### TASK DIRECTIONS
Looking through the data below, work out how many lines have the word "Streamable". Reply with that number only.

### DATASET
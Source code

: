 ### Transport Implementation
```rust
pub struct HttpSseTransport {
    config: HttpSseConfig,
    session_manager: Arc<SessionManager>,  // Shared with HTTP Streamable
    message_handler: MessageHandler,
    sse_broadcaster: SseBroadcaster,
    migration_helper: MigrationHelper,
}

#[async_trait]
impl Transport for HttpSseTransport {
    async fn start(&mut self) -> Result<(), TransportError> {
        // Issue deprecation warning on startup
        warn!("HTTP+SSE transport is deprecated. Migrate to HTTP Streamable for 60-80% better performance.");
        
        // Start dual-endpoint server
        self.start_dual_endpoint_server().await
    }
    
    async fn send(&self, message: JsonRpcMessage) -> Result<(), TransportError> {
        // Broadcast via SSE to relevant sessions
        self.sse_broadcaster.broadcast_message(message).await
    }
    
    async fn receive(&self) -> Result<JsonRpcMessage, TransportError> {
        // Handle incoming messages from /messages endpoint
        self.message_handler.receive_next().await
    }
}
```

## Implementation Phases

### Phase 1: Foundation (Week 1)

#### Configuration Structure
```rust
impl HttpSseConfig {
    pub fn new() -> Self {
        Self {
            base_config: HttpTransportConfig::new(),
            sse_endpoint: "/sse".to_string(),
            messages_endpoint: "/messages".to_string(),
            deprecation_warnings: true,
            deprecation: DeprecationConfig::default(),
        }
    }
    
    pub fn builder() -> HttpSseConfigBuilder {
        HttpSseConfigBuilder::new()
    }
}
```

### TASK ANSWER
2